(Stored items)
§ §
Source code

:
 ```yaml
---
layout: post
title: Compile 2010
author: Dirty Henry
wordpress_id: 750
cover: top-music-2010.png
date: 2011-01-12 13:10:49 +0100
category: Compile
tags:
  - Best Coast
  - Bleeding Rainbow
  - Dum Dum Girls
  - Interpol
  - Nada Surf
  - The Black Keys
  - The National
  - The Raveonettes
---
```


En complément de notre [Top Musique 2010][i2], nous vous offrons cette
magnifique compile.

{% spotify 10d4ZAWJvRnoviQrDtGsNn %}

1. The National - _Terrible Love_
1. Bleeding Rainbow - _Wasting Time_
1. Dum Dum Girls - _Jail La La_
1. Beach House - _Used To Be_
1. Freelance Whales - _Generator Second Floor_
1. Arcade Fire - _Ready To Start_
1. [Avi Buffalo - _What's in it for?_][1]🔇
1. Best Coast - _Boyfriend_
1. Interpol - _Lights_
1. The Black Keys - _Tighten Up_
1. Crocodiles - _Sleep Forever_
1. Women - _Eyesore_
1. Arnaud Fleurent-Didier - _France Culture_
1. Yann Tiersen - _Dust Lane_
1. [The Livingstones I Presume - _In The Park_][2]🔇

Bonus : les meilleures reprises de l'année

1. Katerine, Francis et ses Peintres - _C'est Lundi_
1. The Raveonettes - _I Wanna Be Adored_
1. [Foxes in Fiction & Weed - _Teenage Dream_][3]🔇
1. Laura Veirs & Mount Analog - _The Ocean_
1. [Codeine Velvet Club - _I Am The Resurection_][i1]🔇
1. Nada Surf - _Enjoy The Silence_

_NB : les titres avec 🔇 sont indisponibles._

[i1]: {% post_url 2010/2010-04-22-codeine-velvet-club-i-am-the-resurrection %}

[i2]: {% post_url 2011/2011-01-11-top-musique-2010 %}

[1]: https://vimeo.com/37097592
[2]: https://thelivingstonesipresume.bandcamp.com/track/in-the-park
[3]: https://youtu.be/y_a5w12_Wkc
§ §
*The task*
Would you restate every record word for word?

*Exercise result*
Source code

:
 ```yaml
---
layout: post
title: Compile 2010
author: Dirty Henry
wordpress_id: 750
cover: top-music-2010.png
date: 2011-01-12 13:10:49 +0100
category: Compile
tags:
  - Best Coast
  - Bleeding Rainbow
  - Dum Dum Girls
  - Interpol
  - Nada Surf
  - The Black Keys
  - The National
  - The Raveonettes
---
```


En complément de notre [Top Musique 2010][i2], nous vous offrons cette
magnifique compile.

{% spotify 10d4ZAWJvRnoviQrDtGsNn %}

1. The National - _Terrible Love_
1. Bleeding Rainbow - _Wasting Time_
1. Dum Dum Girls - _Jail La La_
1. Beach House - _Used To Be_
1. Freelance Whales - _Generator Second Floor_
1. Arcade Fire - _Ready To Start_
1. [Avi Buffalo - _What's in it for?_][1]🔇
1. Best Coast - _Boyfriend_
1. Interpol - _Lights_
1. The Black Keys - _Tighten Up_
1. Crocodiles - _Sleep Forever_
1. Women - _Eyesore_
1. Arnaud Fleurent-Didier - _France Culture_
1. Yann Tiersen - _Dust Lane_
1. [The Livingstones I Presume - _In The Park_][2]🔇

Bonus : les meilleures reprises de l'année

1. Katerine, Francis et ses Peintres - _C'est Lundi_
1. The Raveonettes - _I Wanna Be Adored_
1. [Foxes in Fiction & Weed - _Teenage Dream_][3]🔇
1. Laura Veirs & Mount Analog - _The Ocean_
1. [Codeine Velvet Club - _I Am The Resurection_][i1]🔇
1. Nada Surf - _Enjoy The Silence_

_NB : les titres avec 🔇 sont indisponibles._

[i1]: {% post_url 2010/2010-04-22-codeine-velvet-club-i-am-the-resurrection %}

[i2]: {% post_url 2011/2011-01-11-top-musique-2010 %}

[1]: https://vimeo.com/37097592
[2]: https://thelivingstonesipresume.bandcamp.com/track/in-the-park
[3]: https://youtu.be/y_a5w12_Wkc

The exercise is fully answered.